## [WORK TASK]
Below are the entries; set down each of them exactly.

PROVIDED ENTRIES Start Marker

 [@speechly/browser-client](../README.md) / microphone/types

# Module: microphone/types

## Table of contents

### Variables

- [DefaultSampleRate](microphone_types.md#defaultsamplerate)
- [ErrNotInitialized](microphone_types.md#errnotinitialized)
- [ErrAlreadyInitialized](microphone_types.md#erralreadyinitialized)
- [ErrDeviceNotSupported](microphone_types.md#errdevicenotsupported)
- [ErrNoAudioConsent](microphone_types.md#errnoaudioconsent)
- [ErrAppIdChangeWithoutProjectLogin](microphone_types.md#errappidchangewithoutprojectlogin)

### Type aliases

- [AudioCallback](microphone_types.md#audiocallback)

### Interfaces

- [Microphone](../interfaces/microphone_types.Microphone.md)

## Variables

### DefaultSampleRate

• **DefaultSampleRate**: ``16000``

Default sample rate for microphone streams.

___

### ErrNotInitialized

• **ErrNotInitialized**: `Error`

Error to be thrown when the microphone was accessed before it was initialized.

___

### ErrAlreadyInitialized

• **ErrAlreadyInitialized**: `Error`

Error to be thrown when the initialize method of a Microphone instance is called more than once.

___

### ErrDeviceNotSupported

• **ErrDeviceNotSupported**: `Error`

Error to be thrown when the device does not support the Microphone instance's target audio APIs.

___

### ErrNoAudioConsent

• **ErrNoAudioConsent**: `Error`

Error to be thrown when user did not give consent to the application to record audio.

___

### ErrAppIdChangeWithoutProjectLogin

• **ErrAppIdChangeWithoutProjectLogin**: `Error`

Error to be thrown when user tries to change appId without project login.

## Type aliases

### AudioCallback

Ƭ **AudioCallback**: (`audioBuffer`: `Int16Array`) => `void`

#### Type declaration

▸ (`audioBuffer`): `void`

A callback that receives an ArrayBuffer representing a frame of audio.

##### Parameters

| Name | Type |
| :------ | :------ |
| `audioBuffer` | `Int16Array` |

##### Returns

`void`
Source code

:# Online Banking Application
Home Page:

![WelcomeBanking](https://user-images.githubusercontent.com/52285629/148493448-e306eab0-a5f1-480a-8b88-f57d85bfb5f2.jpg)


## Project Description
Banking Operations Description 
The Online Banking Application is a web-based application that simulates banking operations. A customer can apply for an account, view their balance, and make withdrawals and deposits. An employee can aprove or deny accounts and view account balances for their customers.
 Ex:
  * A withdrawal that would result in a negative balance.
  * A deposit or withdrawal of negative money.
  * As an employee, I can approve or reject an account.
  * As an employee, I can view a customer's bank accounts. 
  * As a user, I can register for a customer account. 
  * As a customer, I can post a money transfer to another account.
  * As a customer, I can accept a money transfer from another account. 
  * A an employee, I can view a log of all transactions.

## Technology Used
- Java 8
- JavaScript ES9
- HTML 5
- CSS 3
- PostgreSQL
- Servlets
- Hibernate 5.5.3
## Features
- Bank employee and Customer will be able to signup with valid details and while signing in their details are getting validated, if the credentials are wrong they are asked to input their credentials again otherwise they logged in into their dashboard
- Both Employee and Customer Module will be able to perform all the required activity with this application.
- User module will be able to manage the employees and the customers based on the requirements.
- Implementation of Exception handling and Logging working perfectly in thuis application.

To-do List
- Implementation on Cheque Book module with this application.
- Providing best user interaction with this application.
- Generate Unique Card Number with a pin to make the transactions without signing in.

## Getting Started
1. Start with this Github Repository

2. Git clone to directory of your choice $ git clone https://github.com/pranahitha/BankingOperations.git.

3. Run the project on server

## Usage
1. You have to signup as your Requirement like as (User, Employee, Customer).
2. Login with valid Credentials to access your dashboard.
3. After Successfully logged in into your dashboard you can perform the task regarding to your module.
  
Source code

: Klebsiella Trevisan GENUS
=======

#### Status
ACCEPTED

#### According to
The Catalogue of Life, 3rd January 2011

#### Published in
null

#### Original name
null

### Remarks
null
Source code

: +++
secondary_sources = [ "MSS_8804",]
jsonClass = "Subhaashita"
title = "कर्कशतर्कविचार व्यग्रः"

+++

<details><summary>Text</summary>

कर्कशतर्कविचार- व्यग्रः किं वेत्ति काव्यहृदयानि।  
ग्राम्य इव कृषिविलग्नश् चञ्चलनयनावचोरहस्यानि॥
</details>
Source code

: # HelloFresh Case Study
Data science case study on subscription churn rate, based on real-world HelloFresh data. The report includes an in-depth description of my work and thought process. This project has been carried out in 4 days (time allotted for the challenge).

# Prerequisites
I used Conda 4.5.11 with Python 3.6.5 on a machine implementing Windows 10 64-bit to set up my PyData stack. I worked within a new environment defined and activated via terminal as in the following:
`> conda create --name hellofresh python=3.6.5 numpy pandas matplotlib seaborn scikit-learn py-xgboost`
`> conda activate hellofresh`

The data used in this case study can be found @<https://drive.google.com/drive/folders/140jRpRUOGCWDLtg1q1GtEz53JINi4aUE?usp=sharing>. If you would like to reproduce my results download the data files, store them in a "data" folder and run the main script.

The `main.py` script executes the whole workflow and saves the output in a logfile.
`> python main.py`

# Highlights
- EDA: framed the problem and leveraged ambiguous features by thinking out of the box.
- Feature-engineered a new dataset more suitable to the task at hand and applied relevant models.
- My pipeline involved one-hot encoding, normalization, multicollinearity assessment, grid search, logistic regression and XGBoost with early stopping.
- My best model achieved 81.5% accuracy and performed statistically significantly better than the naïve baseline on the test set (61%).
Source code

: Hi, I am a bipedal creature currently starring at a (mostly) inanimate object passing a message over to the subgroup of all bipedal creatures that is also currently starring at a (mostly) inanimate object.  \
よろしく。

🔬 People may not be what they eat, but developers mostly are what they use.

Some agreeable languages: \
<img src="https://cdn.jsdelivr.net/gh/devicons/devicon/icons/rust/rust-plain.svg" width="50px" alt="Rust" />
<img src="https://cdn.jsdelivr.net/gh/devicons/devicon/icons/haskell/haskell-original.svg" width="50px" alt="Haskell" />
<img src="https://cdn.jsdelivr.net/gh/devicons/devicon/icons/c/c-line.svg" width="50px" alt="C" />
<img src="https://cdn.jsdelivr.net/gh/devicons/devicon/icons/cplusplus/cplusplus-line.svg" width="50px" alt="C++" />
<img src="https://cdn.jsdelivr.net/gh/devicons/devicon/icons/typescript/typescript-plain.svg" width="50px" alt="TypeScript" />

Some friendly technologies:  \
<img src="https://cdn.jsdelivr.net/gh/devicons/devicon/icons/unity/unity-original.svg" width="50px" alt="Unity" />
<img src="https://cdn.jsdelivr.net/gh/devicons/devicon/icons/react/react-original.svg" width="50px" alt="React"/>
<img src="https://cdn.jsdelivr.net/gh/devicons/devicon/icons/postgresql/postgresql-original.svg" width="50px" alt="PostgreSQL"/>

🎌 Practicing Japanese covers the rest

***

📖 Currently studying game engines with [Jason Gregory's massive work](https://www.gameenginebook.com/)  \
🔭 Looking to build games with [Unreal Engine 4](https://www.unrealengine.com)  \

PROVIDED ENTRIES End Marker

## [RESPONSE FOR THIS EXERCISE]
 [@speechly/browser-client](../README.md) / microphone/types

# Module: microphone/types

## Table of contents

### Variables

- [DefaultSampleRate](microphone_types.md#defaultsamplerate)
- [ErrNotInitialized](microphone_types.md#errnotinitialized)
- [ErrAlreadyInitialized](microphone_types.md#erralreadyinitialized)
- [ErrDeviceNotSupported](microphone_types.md#errdevicenotsupported)
- [ErrNoAudioConsent](microphone_types.md#errnoaudioconsent)
- [ErrAppIdChangeWithoutProjectLogin](microphone_types.md#errappidchangewithoutprojectlogin)

### Type aliases

- [AudioCallback](microphone_types.md#audiocallback)

### Interfaces

- [Microphone](../interfaces/microphone_types.Microphone.md)

## Variables

### DefaultSampleRate

• **DefaultSampleRate**: ``16000``

Default sample rate for microphone streams.

___

### ErrNotInitialized

• **ErrNotInitialized**: `Error`

Error to be thrown when the microphone was accessed before it was initialized.

___

### ErrAlreadyInitialized

• **ErrAlreadyInitialized**: `Error`

Error to be thrown when the initialize method of a Microphone instance is called more than once.

___

### ErrDeviceNotSupported

• **ErrDeviceNotSupported**: `Error`

Error to be thrown when the device does not support the Microphone instance's target audio APIs.

___

### ErrNoAudioConsent

• **ErrNoAudioConsent**: `Error`

Error to be thrown when user did not give consent to the application to record audio.

___

### ErrAppIdChangeWithoutProjectLogin

• **ErrAppIdChangeWithoutProjectLogin**: `Error`

Error to be thrown when user tries to change appId without project login.

## Type aliases

### AudioCallback

Ƭ **AudioCallback**: (`audioBuffer`: `Int16Array`) => `void`

#### Type declaration

▸ (`audioBuffer`): `void`

A callback that receives an ArrayBuffer representing a frame of audio.

##### Parameters

| Name | Type |
| :------ | :------ |
| `audioBuffer` | `Int16Array` |

##### Returns

`void`
Source code

:# Online Banking Application
Home Page:

![WelcomeBanking](https://user-images.githubusercontent.com/52285629/148493448-e306eab0-a5f1-480a-8b88-f57d85bfb5f2.jpg)


## Project Description
Banking Operations Description 
The Online Banking Application is a web-based application that simulates banking operations. A customer can apply for an account, view their balance, and make withdrawals and deposits. An employee can aprove or deny accounts and view account balances for their customers.
 Ex:
  * A withdrawal that would result in a negative balance.
  * A deposit or withdrawal of negative money.
  * As an employee, I can approve or reject an account.
  * As an employee, I can view a customer's bank accounts. 
  * As a user, I can register for a customer account. 
  * As a customer, I can post a money transfer to another account.
  * As a customer, I can accept a money transfer from another account. 
  * A an employee, I can view a log of all transactions.

## Technology Used
- Java 8
- JavaScript ES9
- HTML 5
- CSS 3
- PostgreSQL
- Servlets
- Hibernate 5.5.3
## Features
- Bank employee and Customer will be able to signup with valid details and while signing in their details are getting validated, if the credentials are wrong they are asked to input their credentials again otherwise they logged in into their dashboard
- Both Employee and Customer Module will be able to perform all the required activity with this application.
- User module will be able to manage the employees and the customers based on the requirements.
- Implementation of Exception handling and Logging working perfectly in thuis application.

To-do List
- Implementation on Cheque Book module with this application.
- Providing best user interaction with this application.
- Generate Unique Card Number with a pin to make the transactions without signing in.

## Getting Started
1. Start with this Github Repository

2. Git clone to directory of your choice $ git clone https://github.com/pranahitha/BankingOperations.git.

3. Run the project on server

## Usage
1. You have to signup as your Requirement like as (User, Employee, Customer).
2. Login with valid Credentials to access your dashboard.
3. After Successfully logged in into your dashboard you can perform the task regarding to your module.
  
Source code

: Klebsiella Trevisan GENUS
=======

#### Status
ACCEPTED

#### According to
The Catalogue of Life, 3rd January 2011

#### Published in
null

#### Original name
null

### Remarks
null
Source code

: +++
secondary_sources = [ "MSS_8804",]
jsonClass = "Subhaashita"
title = "कर्कशतर्कविचार व्यग्रः"

+++

<details><summary>Text</summary>

कर्कशतर्कविचार- व्यग्रः किं वेत्ति काव्यहृदयानि।  
ग्राम्य इव कृषिविलग्नश् चञ्चलनयनावचोरहस्यानि॥
</details>
Source code

: # HelloFresh Case Study
Data science case study on subscription churn rate, based on real-world HelloFresh data. The report includes an in-depth description of my work and thought process. This project has been carried out in 4 days (time allotted for the challenge).

# Prerequisites
I used Conda 4.5.11 with Python 3.6.5 on a machine implementing Windows 10 64-bit to set up my PyData stack. I worked within a new environment defined and activated via terminal as in the following:
`> conda create --name hellofresh python=3.6.5 numpy pandas matplotlib seaborn scikit-learn py-xgboost`
`> conda activate hellofresh`

The data used in this case study can be found @<https://drive.google.com/drive/folders/140jRpRUOGCWDLtg1q1GtEz53JINi4aUE?usp=sharing>. If you would like to reproduce my results download the data files, store them in a "data" folder and run the main script.

The `main.py` script executes the whole workflow and saves the output in a logfile.
`> python main.py`

# Highlights
- EDA: framed the problem and leveraged ambiguous features by thinking out of the box.
- Feature-engineered a new dataset more suitable to the task at hand and applied relevant models.
- My pipeline involved one-hot encoding, normalization, multicollinearity assessment, grid search, logistic regression and XGBoost with early stopping.
- My best model achieved 81.5% accuracy and performed statistically significantly better than the naïve baseline on the test set (61%).
Source code

: Hi, I am a bipedal creature currently starring at a (mostly) inanimate object passing a message over to the subgroup of all bipedal creatures that is also currently starring at a (mostly) inanimate object.  \
よろしく。

🔬 People may not be what they eat, but developers mostly are what they use.

Some agreeable languages: \
<img src="https://cdn.jsdelivr.net/gh/devicons/devicon/icons/rust/rust-plain.svg" width="50px" alt="Rust" />
<img src="https://cdn.jsdelivr.net/gh/devicons/devicon/icons/haskell/haskell-original.svg" width="50px" alt="Haskell" />
<img src="https://cdn.jsdelivr.net/gh/devicons/devicon/icons/c/c-line.svg" width="50px" alt="C" />
<img src="https://cdn.jsdelivr.net/gh/devicons/devicon/icons/cplusplus/cplusplus-line.svg" width="50px" alt="C++" />
<img src="https://cdn.jsdelivr.net/gh/devicons/devicon/icons/typescript/typescript-plain.svg" width="50px" alt="TypeScript" />

Some friendly technologies:  \
<img src="https://cdn.jsdelivr.net/gh/devicons/devicon/icons/unity/unity-original.svg" width="50px" alt="Unity" />
<img src="https://cdn.jsdelivr.net/gh/devicons/devicon/icons/react/react-original.svg" width="50px" alt="React"/>
<img src="https://cdn.jsdelivr.net/gh/devicons/devicon/icons/postgresql/postgresql-original.svg" width="50px" alt="PostgreSQL"/>

🎌 Practicing Japanese covers the rest

***

📖 Currently studying game engines with [Jason Gregory's massive work](https://www.gameenginebook.com/)  \
🔭 Looking to build games with [Unreal Engine 4](https://www.unrealengine.com)  \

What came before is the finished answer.